-- Provided data follows --
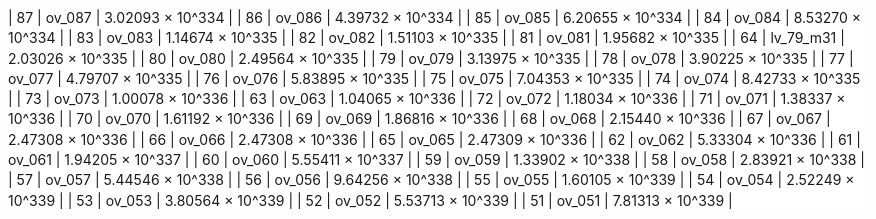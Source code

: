 | 87 | ov_087 | 3.02093 × 10^334 |
| 86 | ov_086 | 4.39732 × 10^334 |
| 85 | ov_085 | 6.20655 × 10^334 |
| 84 | ov_084 | 8.53270 × 10^334 |
| 83 | ov_083 | 1.14674 × 10^335 |
| 82 | ov_082 | 1.51103 × 10^335 |
| 81 | ov_081 | 1.95682 × 10^335 |
| 64 | lv_79_m31 | 2.03026 × 10^335 |
| 80 | ov_080 | 2.49564 × 10^335 |
| 79 | ov_079 | 3.13975 × 10^335 |
| 78 | ov_078 | 3.90225 × 10^335 |
| 77 | ov_077 | 4.79707 × 10^335 |
| 76 | ov_076 | 5.83895 × 10^335 |
| 75 | ov_075 | 7.04353 × 10^335 |
| 74 | ov_074 | 8.42733 × 10^335 |
| 73 | ov_073 | 1.00078 × 10^336 |
| 63 | ov_063 | 1.04065 × 10^336 |
| 72 | ov_072 | 1.18034 × 10^336 |
| 71 | ov_071 | 1.38337 × 10^336 |
| 70 | ov_070 | 1.61192 × 10^336 |
| 69 | ov_069 | 1.86816 × 10^336 |
| 68 | ov_068 | 2.15440 × 10^336 |
| 67 | ov_067 | 2.47308 × 10^336 |
| 66 | ov_066 | 2.47308 × 10^336 |
| 65 | ov_065 | 2.47309 × 10^336 |
| 62 | ov_062 | 5.33304 × 10^336 |
| 61 | ov_061 | 1.94205 × 10^337 |
| 60 | ov_060 | 5.55411 × 10^337 |
| 59 | ov_059 | 1.33902 × 10^338 |
| 58 | ov_058 | 2.83921 × 10^338 |
| 57 | ov_057 | 5.44546 × 10^338 |
| 56 | ov_056 | 9.64256 × 10^338 |
| 55 | ov_055 | 1.60105 × 10^339 |
| 54 | ov_054 | 2.52249 × 10^339 |
| 53 | ov_053 | 3.80564 × 10^339 |
| 52 | ov_052 | 5.53713 × 10^339 |
| 51 | ov_051 | 7.81313 × 10^339 |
-- Provided data concluded --
**What the task requires:** Counting the line that contains "5.55411 × 10^337 |" as the first, copy exactly every line through the end of the records, and nothing else.

**Response below:**
| 60 | ov_060 | 5.55411 × 10^337 |
| 59 | ov_059 | 1.33902 × 10^338 |
| 58 | ov_058 | 2.83921 × 10^338 |
| 57 | ov_057 | 5.44546 × 10^338 |
| 56 | ov_056 | 9.64256 × 10^338 |
| 55 | ov_055 | 1.60105 × 10^339 |
| 54 | ov_054 | 2.52249 × 10^339 |
| 53 | ov_053 | 3.80564 × 10^339 |
| 52 | ov_052 | 5.53713 × 10^339 |
| 51 | ov_051 | 7.81313 × 10^339 |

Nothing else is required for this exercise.